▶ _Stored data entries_
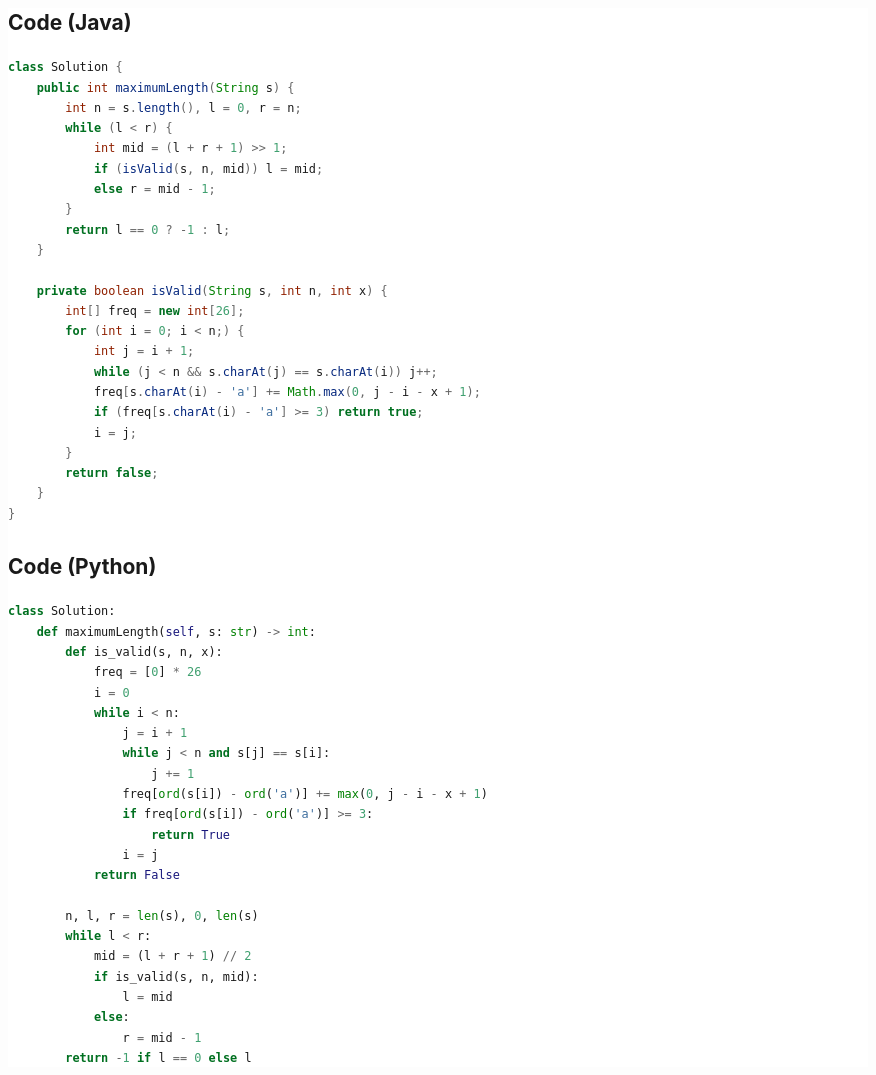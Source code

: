 ## Code (Java)

```java
class Solution {
    public int maximumLength(String s) {
        int n = s.length(), l = 0, r = n;
        while (l < r) {
            int mid = (l + r + 1) >> 1;
            if (isValid(s, n, mid)) l = mid;
            else r = mid - 1;
        }
        return l == 0 ? -1 : l;
    }

    private boolean isValid(String s, int n, int x) {
        int[] freq = new int[26];
        for (int i = 0; i < n;) {
            int j = i + 1;
            while (j < n && s.charAt(j) == s.charAt(i)) j++;
            freq[s.charAt(i) - 'a'] += Math.max(0, j - i - x + 1);
            if (freq[s.charAt(i) - 'a'] >= 3) return true;
            i = j;
        }
        return false;
    }
}
```

## Code (Python)

```python
class Solution:
    def maximumLength(self, s: str) -> int:
        def is_valid(s, n, x):
            freq = [0] * 26
            i = 0
            while i < n:
                j = i + 1
                while j < n and s[j] == s[i]:
                    j += 1
                freq[ord(s[i]) - ord('a')] += max(0, j - i - x + 1)
                if freq[ord(s[i]) - ord('a')] >= 3:
                    return True
                i = j
            return False
        
        n, l, r = len(s), 0, len(s)
        while l < r:
            mid = (l + r + 1) // 2
            if is_valid(s, n, mid):
                l = mid
            else:
                r = mid - 1
        return -1 if l == 0 else l
```
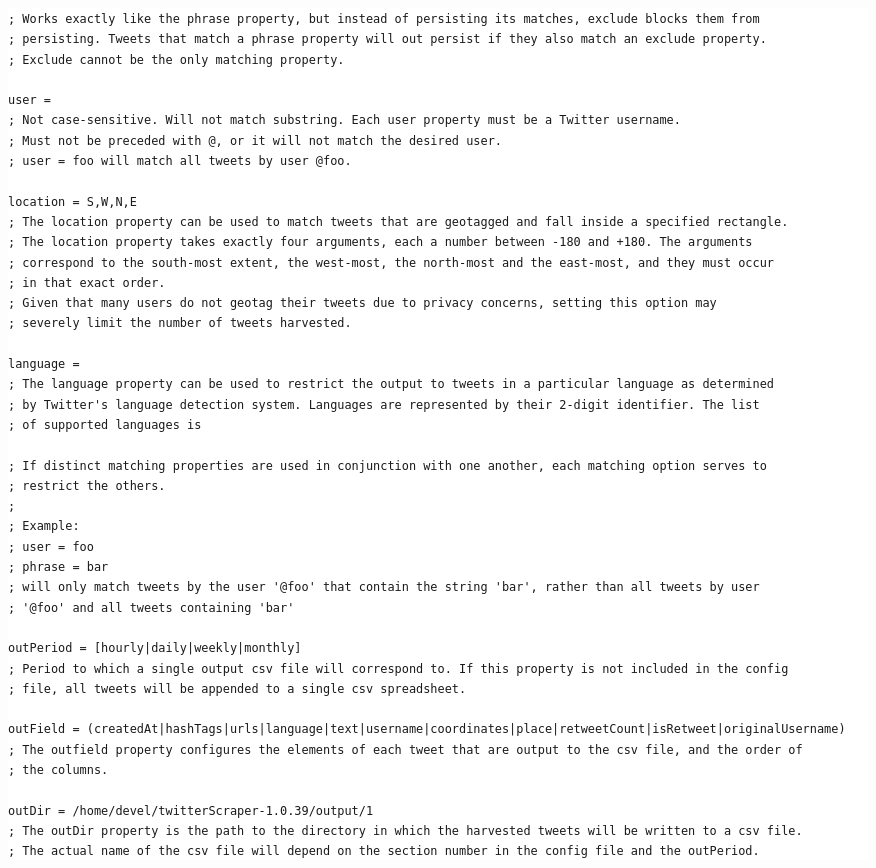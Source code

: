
 ```
; Works exactly like the phrase property, but instead of persisting its matches, exclude blocks them from 
; persisting. Tweets that match a phrase property will out persist if they also match an exclude property.
; Exclude cannot be the only matching property.

user =
; Not case-sensitive. Will not match substring. Each user property must be a Twitter username.
; Must not be preceded with @, or it will not match the desired user. 
; user = foo will match all tweets by user @foo.

location = S,W,N,E
; The location property can be used to match tweets that are geotagged and fall inside a specified rectangle.
; The location property takes exactly four arguments, each a number between -180 and +180. The arguments 
; correspond to the south-most extent, the west-most, the north-most and the east-most, and they must occur 
; in that exact order.
; Given that many users do not geotag their tweets due to privacy concerns, setting this option may
; severely limit the number of tweets harvested.

language =
; The language property can be used to restrict the output to tweets in a particular language as determined
; by Twitter's language detection system. Languages are represented by their 2-digit identifier. The list
; of supported languages is 

; If distinct matching properties are used in conjunction with one another, each matching option serves to 
; restrict the others.
;
; Example:
; user = foo
; phrase = bar
; will only match tweets by the user '@foo' that contain the string 'bar', rather than all tweets by user 
; '@foo' and all tweets containing 'bar' 

outPeriod = [hourly|daily|weekly|monthly] 
; Period to which a single output csv file will correspond to. If this property is not included in the config
; file, all tweets will be appended to a single csv spreadsheet.

outField = (createdAt|hashTags|urls|language|text|username|coordinates|place|retweetCount|isRetweet|originalUsername)
; The outfield property configures the elements of each tweet that are output to the csv file, and the order of
; the columns.

outDir = /home/devel/twitterScraper-1.0.39/output/1
; The outDir property is the path to the directory in which the harvested tweets will be written to a csv file.
; The actual name of the csv file will depend on the section number in the config file and the outPeriod.
```


[screenshot_consumerKey]: images/consumerKey.png "Consumer Key"
[screenshot_accessToken]: images/accessToken.png "Access Token"
[screenshot_include_1]: images/include_1.png "Included phrases"
[screenshot_include_2]: images/include_2.png "Included phrases"
[screenshot_output]: images/output.png "Sample output"
[aaf]: http://aaf.edu.au
[subscribers]: http://aaf.edu.au/subscribe/subscribers/
[nectarRC]: http://cloud.nectar.org.au/
[launchpod-doc]: ../Launchpod-doc
[launchpod]: http://launchpod.intersect.org.au
[apps.twitter]: https://apps.twitter.com
[eras]: http://intersect.org.au/content/eresearch-analysts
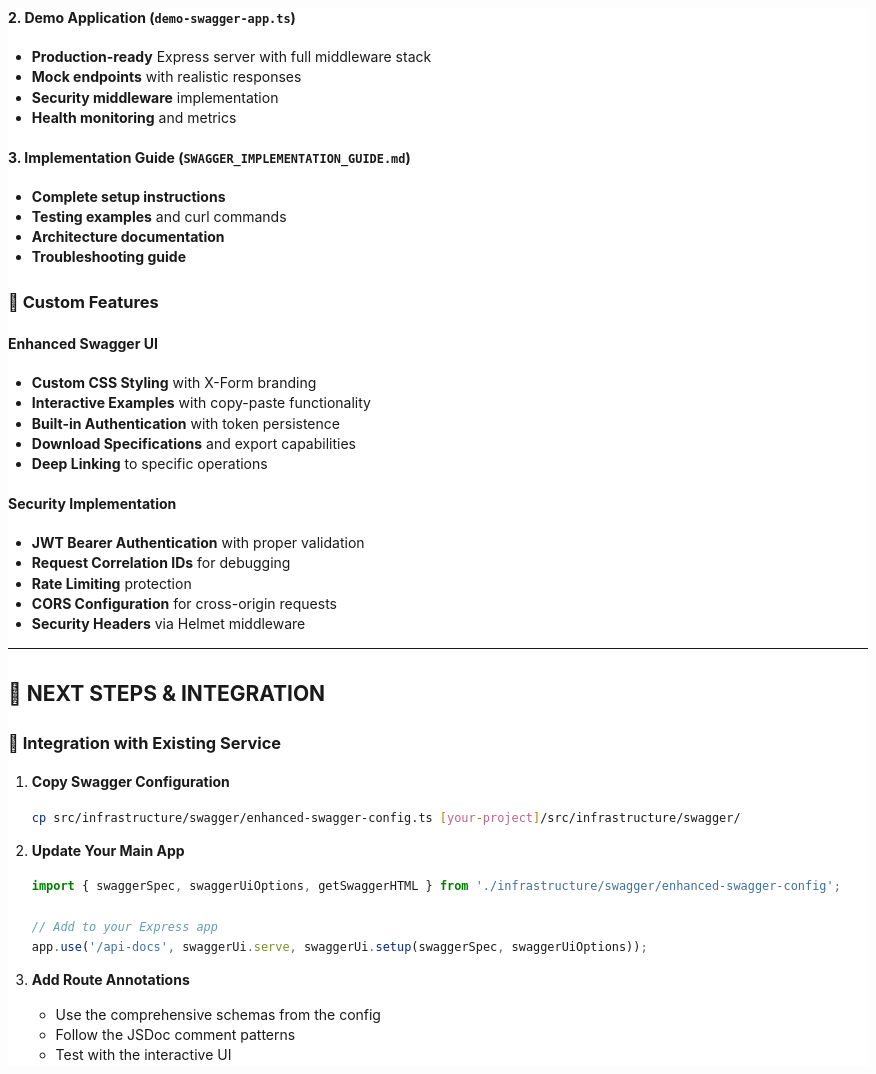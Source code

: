 #### 2. **Demo Application** (`demo-swagger-app.ts`)
- **Production-ready** Express server with full middleware stack
- **Mock endpoints** with realistic responses
- **Security middleware** implementation
- **Health monitoring** and metrics

#### 3. **Implementation Guide** (`SWAGGER_IMPLEMENTATION_GUIDE.md`)
- **Complete setup instructions**
- **Testing examples** and curl commands
- **Architecture documentation**
- **Troubleshooting guide**

### 🎨 **Custom Features**

#### Enhanced Swagger UI
- **Custom CSS Styling** with X-Form branding
- **Interactive Examples** with copy-paste functionality
- **Built-in Authentication** with token persistence
- **Download Specifications** and export capabilities
- **Deep Linking** to specific operations

#### Security Implementation
- **JWT Bearer Authentication** with proper validation
- **Request Correlation IDs** for debugging
- **Rate Limiting** protection
- **CORS Configuration** for cross-origin requests
- **Security Headers** via Helmet middleware

---

## 🎯 **NEXT STEPS & INTEGRATION**

### 🔗 **Integration with Existing Service**

1. **Copy Swagger Configuration**
   ```bash
   cp src/infrastructure/swagger/enhanced-swagger-config.ts [your-project]/src/infrastructure/swagger/
   ```

2. **Update Your Main App**
   ```typescript
   import { swaggerSpec, swaggerUiOptions, getSwaggerHTML } from './infrastructure/swagger/enhanced-swagger-config';
   
   // Add to your Express app
   app.use('/api-docs', swaggerUi.serve, swaggerUi.setup(swaggerSpec, swaggerUiOptions));
   ```

3. **Add Route Annotations**
   - Use the comprehensive schemas from the config
   - Follow the JSDoc comment patterns
   - Test with the interactive UI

▶ _WORK ITEM_
Every line of the data above is to be set down exactly; the pictures are not.

▶ _TASK RESPONSE_
Source code

: ## Code (Java)

```java
class Solution {
    public int maximumLength(String s) {
        int n = s.length(), l = 0, r = n;
        while (l < r) {
            int mid = (l + r + 1) >> 1;
            if (isValid(s, n, mid)) l = mid;
            else r = mid - 1;
        }
        return l == 0 ? -1 : l;
    }

    private boolean isValid(String s, int n, int x) {
        int[] freq = new int[26];
        for (int i = 0; i < n;) {
            int j = i + 1;
            while (j < n && s.charAt(j) == s.charAt(i)) j++;
            freq[s.charAt(i) - 'a'] += Math.max(0, j - i - x + 1);
            if (freq[s.charAt(i) - 'a'] >= 3) return true;
            i = j;
        }
        return false;
    }
}
```

## Code (Python)

```python
class Solution:
    def maximumLength(self, s: str) -> int:
        def is_valid(s, n, x):
            freq = [0] * 26
            i = 0
            while i < n:
                j = i + 1
                while j < n and s[j] == s[i]:
                    j += 1
                freq[ord(s[i]) - ord('a')] += max(0, j - i - x + 1)
                if freq[ord(s[i]) - ord('a')] >= 3:
                    return True
                i = j
            return False
        
        n, l, r = len(s), 0, len(s)
        while l < r:
            mid = (l + r + 1) // 2
            if is_valid(s, n, mid):
                l = mid
            else:
                r = mid - 1
        return -1 if l == 0 else l
```
Source code

:
 ```
; Works exactly like the phrase property, but instead of persisting its matches, exclude blocks them from 
; persisting. Tweets that match a phrase property will out persist if they also match an exclude property.
; Exclude cannot be the only matching property.

user =
; Not case-sensitive. Will not match substring. Each user property must be a Twitter username.
; Must not be preceded with @, or it will not match the desired user. 
; user = foo will match all tweets by user @foo.

location = S,W,N,E
; The location property can be used to match tweets that are geotagged and fall inside a specified rectangle.
; The location property takes exactly four arguments, each a number between -180 and +180. The arguments 
; correspond to the south-most extent, the west-most, the north-most and the east-most, and they must occur 
; in that exact order.
; Given that many users do not geotag their tweets due to privacy concerns, setting this option may
; severely limit the number of tweets harvested.

language =
; The language property can be used to restrict the output to tweets in a particular language as determined
; by Twitter's language detection system. Languages are represented by their 2-digit identifier. The list
; of supported languages is 

; If distinct matching properties are used in conjunction with one another, each matching option serves to 
; restrict the others.
;
; Example:
; user = foo
; phrase = bar
; will only match tweets by the user '@foo' that contain the string 'bar', rather than all tweets by user 
; '@foo' and all tweets containing 'bar' 

outPeriod = [hourly|daily|weekly|monthly] 
; Period to which a single output csv file will correspond to. If this property is not included in the config
; file, all tweets will be appended to a single csv spreadsheet.

outField = (createdAt|hashTags|urls|language|text|username|coordinates|place|retweetCount|isRetweet|originalUsername)
; The outfield property configures the elements of each tweet that are output to the csv file, and the order of
; the columns.

outDir = /home/devel/twitterScraper-1.0.39/output/1
; The outDir property is the path to the directory in which the harvested tweets will be written to a csv file.
; The actual name of the csv file will depend on the section number in the config file and the outPeriod.
```


[screenshot_consumerKey]: images/consumerKey.png "Consumer Key"
[screenshot_accessToken]: images/accessToken.png "Access Token"
[screenshot_include_1]: images/include_1.png "Included phrases"
[screenshot_include_2]: images/include_2.png "Included phrases"
[screenshot_output]: images/output.png "Sample output"
[aaf]: http://aaf.edu.au
[subscribers]: http://aaf.edu.au/subscribe/subscribers/
[nectarRC]: http://cloud.nectar.org.au/
[launchpod-doc]: ../Launchpod-doc
[launchpod]: http://launchpod.intersect.org.au
[apps.twitter]: https://apps.twitter.com
[eras]: http://intersect.org.au/content/eresearch-analysts
Source code

: #### 2. **Demo Application** (`demo-swagger-app.ts`)
- **Production-ready** Express server with full middleware stack
- **Mock endpoints** with realistic responses
- **Security middleware** implementation
- **Health monitoring** and metrics

#### 3. **Implementation Guide** (`SWAGGER_IMPLEMENTATION_GUIDE.md`)
- **Complete setup instructions**
- **Testing examples** and curl commands
- **Architecture documentation**
- **Troubleshooting guide**

### 🎨 **Custom Features**

#### Enhanced Swagger UI
- **Custom CSS Styling** with X-Form branding
- **Interactive Examples** with copy-paste functionality
- **Built-in Authentication** with token persistence
- **Download Specifications** and export capabilities
- **Deep Linking** to specific operations

#### Security Implementation
- **JWT Bearer Authentication** with proper validation
- **Request Correlation IDs** for debugging
- **Rate Limiting** protection
- **CORS Configuration** for cross-origin requests
- **Security Headers** via Helmet middleware

---

## 🎯 **NEXT STEPS & INTEGRATION**

### 🔗 **Integration with Existing Service**

1. **Copy Swagger Configuration**
   ```bash
   cp src/infrastructure/swagger/enhanced-swagger-config.ts [your-project]/src/infrastructure/swagger/
   ```

2. **Update Your Main App**
   ```typescript
   import { swaggerSpec, swaggerUiOptions, getSwaggerHTML } from './infrastructure/swagger/enhanced-swagger-config';
   
   // Add to your Express app
   app.use('/api-docs', swaggerUi.serve, swaggerUi.setup(swaggerSpec, swaggerUiOptions));
   ```

3. **Add Route Annotations**
   - Use the comprehensive schemas from the config
   - Follow the JSDoc comment patterns
   - Test with the interactive UI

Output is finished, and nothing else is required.